I've heard a lot of people discussing UMAP recently as though it has essentially superseded t-SNE for visualizing scRNA-seq data. UMAP is certainly impressive, but it seems to me that there are a lot of things one can do to pretty dramatically improve the output of t-SNE - for example, perplexity annealing, or PCA initialization followed by merging two perplexities (all of which are described here https://www.biorxiv.org/content/10.1101/453449v2, for example). All of the comparisons that I have seen between UMAP and t-SNE compare UMAP to t-SNE alone (e.g. https://www.nature.com/articles/nbt.4314.pdf), without these "tricks" that can improve the t-SNE plots. This feels a little like a strawman to me; has anyone done any work or seen any studies comparing UMAP to t-SNE for scRNA-seq data visualization with these improvements?

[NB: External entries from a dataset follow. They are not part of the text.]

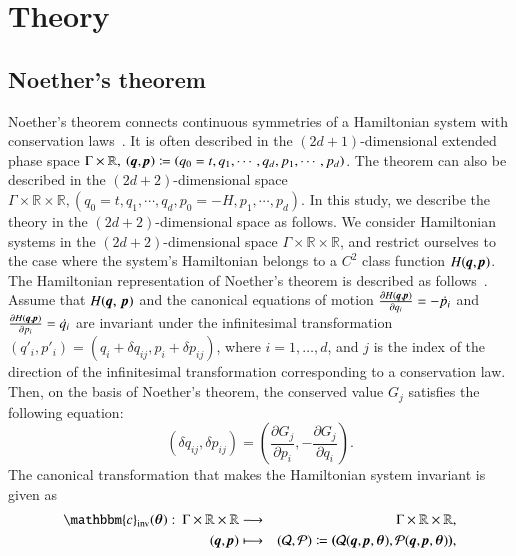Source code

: \documentclass[preprint,
bibnotes,
 amsmath,amssymb,
 aps,
]{revtex4-1}
\begin{document}
\section{Theory}
\label{theory}
\subsection{Noether's theorem}
\label{sec_noether}
Noether's theorem connects continuous symmetries of a Hamiltonian system with conservation laws~\cite{noether1918nachr}. 
It is often described in the $(2d+1)$-dimensional extended phase space $\Gamma \times \mathbb{R}, \: \left(\textit{\textbf{q}}, \textit{\textbf{p}}\right)\coloneqq\left(q_0=t,q_1,\cdots,q_d,p_1,\cdots,p_d\right)$. The theorem can also be described in the $(2d+2)$-dimensional space $\Gamma \times \mathbb{R} \times \mathbb{R}, \left(q_0=t,q_1,\cdots,q_d,p_0=-H,p_1,\cdots,p_d\right)$. In this study, we describe the theory in the $(2d+2)$-dimensional space as follows. 
We consider Hamiltonian systems in the $(2d+2)$-dimensional space $\Gamma \times \mathbb{R} \times \mathbb{R}$, and restrict ourselves to the case where the system's Hamiltonian belongs to a $C^2$ class function $H(\textit{\textbf{q}},\textit{\textbf{p}})$. 
The Hamiltonian representation of Noether's theorem is described as follows~\cite{struckmeier2002canonical}. 
Assume that $H(\textit{\textbf{q}},\: \textit{\textbf{p}})$ and the canonical equations of motion  $\frac{\partial{H(\textit{\textbf{q}},\textit{\textbf{p}})}}{\partial{q_i}} = -\dot{p_i}$ and $\frac{\partial{H(\textit{\textbf{q}},\textit{\textbf{p}})}}{\partial{p_i}} = \dot{q_i}$ are invariant under the infinitesimal transformation $(q'_i, p'_i) = (q_i + \delta q_{ij}, p_i + \delta p_{ij})$, 
where $i=1, \dots, d$, and $j$ is the index of the direction of the infinitesimal transformation corresponding to a conservation law. 
Then, on the basis of Noether's theorem, the conserved value $G_j$ satisfies the following equation:
\begin{equation}
\label{noether}
(\delta q_{ij},\delta p_{ij}) = \left( \frac{\partial{G_{j}}}{\partial{p_i}}, -\frac{\partial{G_{j}}}{\partial{q_i}} \right).
\end{equation}
The canonical transformation that makes the Hamiltonian system invariant is given as 
\begin{eqnarray}
\mathbbm{c}_{\rm inv}(\boldsymbol{\theta}):\: \Gamma \times \mathbb{R} \times \mathbb{R} &\longrightarrow& \Gamma \times \mathbb{R} \times \mathbb{R},\\ 
\:(\textit{\textbf{q}},\textit{\textbf{p}}) &\longmapsto& (\mathbf{\mathcal{Q}},\mathbf{\mathcal{P}}) \coloneqq \textbf{(}\mathbf{\mathcal{Q}}(\textit{\textbf{q}},\textit{\textbf{p}}, \boldsymbol{\theta}),\mathbf{\mathcal{P}}(\textit{\textbf{q}},\textit{\textbf{p}}, \boldsymbol{\theta})\textbf{)},
\end{eqnarray}
\end{document}
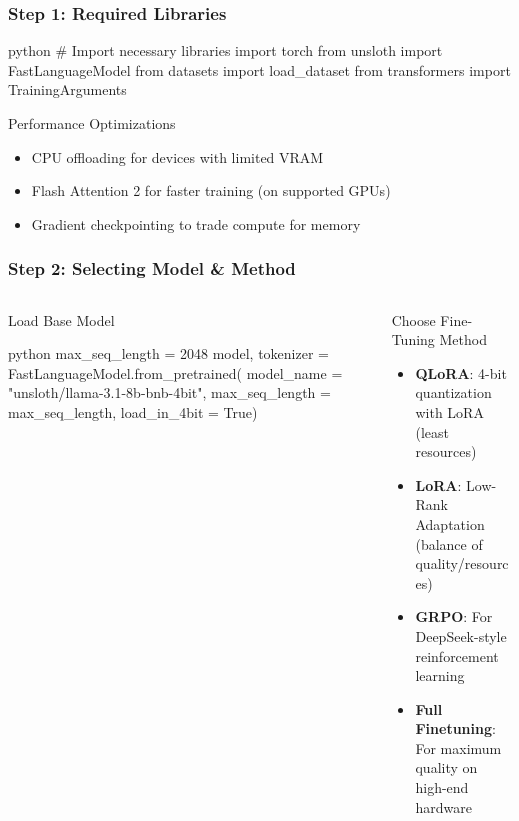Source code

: \documentclass[aspectratio=169]{beamer}
\begin{document}
\begin{frame}[fragile]
	\frametitle{Step 1: Required Libraries}
	\begin{mintedbox}{python}
# Import necessary libraries
import torch
from unsloth import FastLanguageModel
from datasets import load_dataset
from transformers import TrainingArguments
	\end{mintedbox}
	\begin{block}{Performance Optimizations}
		\begin{itemize}
			\item CPU offloading for devices with limited VRAM
			\item Flash Attention 2 for faster training (on supported GPUs)
			\item Gradient checkpointing to trade compute for memory
		\end{itemize}
	\end{block}
\end{frame}

\begin{frame}[fragile]
	\frametitle{Step 2: Selecting Model \& Method}
	\begin{columns}
		\begin{column}{0.48\textwidth}
			\begin{block}{Load Base Model}
			\begin{mintedbox}{python}
max_seq_length = 2048
model, tokenizer = FastLanguageModel.from_pretrained(
    model_name = "unsloth/llama-3.1-8b-bnb-4bit",
    max_seq_length = max_seq_length,
    load_in_4bit = True)
			\end{mintedbox}
			\end{block}
		\end{column}
		\begin{column}{0.48\textwidth}
			\begin{block}{Choose Fine-Tuning Method}
				\begin{itemize}
					\item \textbf{QLoRA}: 4-bit quantization with LoRA (least resources)
					\item \textbf{LoRA}: Low-Rank Adaptation (balance of quality/resources)
					\item \textbf{GRPO}: For DeepSeek-style reinforcement learning
					\item \textbf{Full Finetuning}: For maximum quality on high-end hardware
				\end{itemize}
			\end{block}
		\end{column}
	\end{columns}
\end{frame}
\end{document}
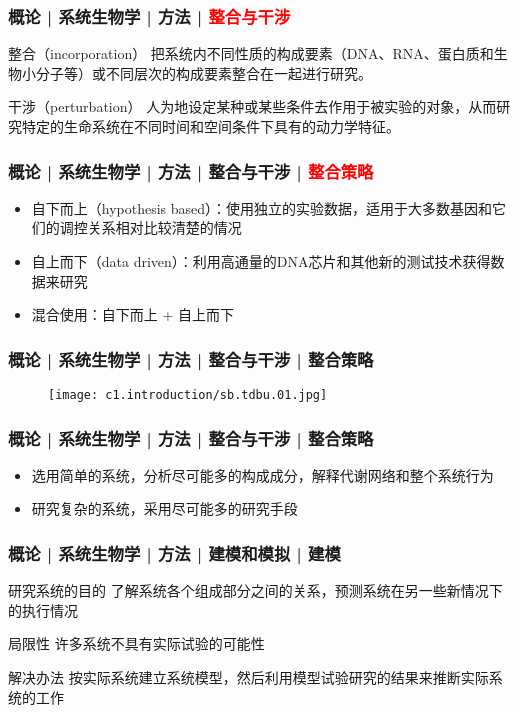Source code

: \begin{frame}
  \frametitle{概论 | 系统生物学 | 方法 | \textcolor{red}{整合与干涉}}
  \begin{block}{整合（incorporation）}
把系统内不同性质的构成要素（DNA、RNA、蛋白质和生物小分子等）或不同层次的构成要素整合在一起进行研究。
  \end{block}
  \pause
  \begin{block}{干涉（perturbation）}
人为地设定某种或某些条件去作用于被实验的对象，从而研究特定的生命系统在不同时间和空间条件下具有的动力学特征。 \end{block}
\end{frame}

\begin{frame}
  \frametitle{概论 | 系统生物学 | 方法 | 整合与干涉 | \textcolor{red}{整合策略}}
  \begin{itemize}
    \item 自下而上（hypothesis based）：使用独立的实验数据，适用于大多数基因和它们的调控关系相对比较清楚的情况
    \item 自上而下（data driven）：利用高通量的DNA芯片和其他新的测试技术获得数据来研究
    \item 混合使用：自下而上 + 自上而下
  \end{itemize}
\end{frame}

\begin{frame}
  \frametitle{概论 | 系统生物学 | 方法 | 整合与干涉 | 整合策略}
  \begin{figure}
    \centering
    \texttt{[image: c1.introduction/sb.tdbu.01.jpg]}
  \end{figure}
\end{frame}

\begin{frame}
  \frametitle{概论 | 系统生物学 | 方法 | 整合与干涉 | 整合策略}
  \begin{itemize}
    \item 选用简单的系统，分析尽可能多的构成成分，解释代谢网络和整个系统行为
    \item 研究复杂的系统，采用尽可能多的研究手段
  \end{itemize}
\end{frame}

\begin{frame}
  \frametitle{概论 | 系统生物学 | 方法 | 建模和模拟 | 建模}
  \begin{block}{研究系统的目的}
了解系统各个组成部分之间的关系，预测系统在另一些新情况下的执行情况
  \end{block}
  \pause
  \begin{block}{局限性}
许多系统不具有实际试验的可能性
  \end{block}
  \pause
  \begin{block}{解决办法}
按实际系统建立系统模型，然后利用模型试验研究的结果来推断实际系统的工作
  \end{block}
\end{frame}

Part of the issue with t-SNE is that you get different results each run, it doesn't scale well, and the "rigorous" improvements you mention require extra setup or aren't supported in most packages. If it's shown to be a real improvement, it will likely be adopted in time as people become more aware of it (as was/is the case for UMAP). Convenience often reigns supreme.
Hi rtrende, what package do you use to run UMAP?
thanks
I've been running UMAP using Seurat, which uses the python umap-learn package
There is also the umap package in R (on CRAN).
The Bioconductor package
scater
offers convenience functions for both t-SNE and UMAP.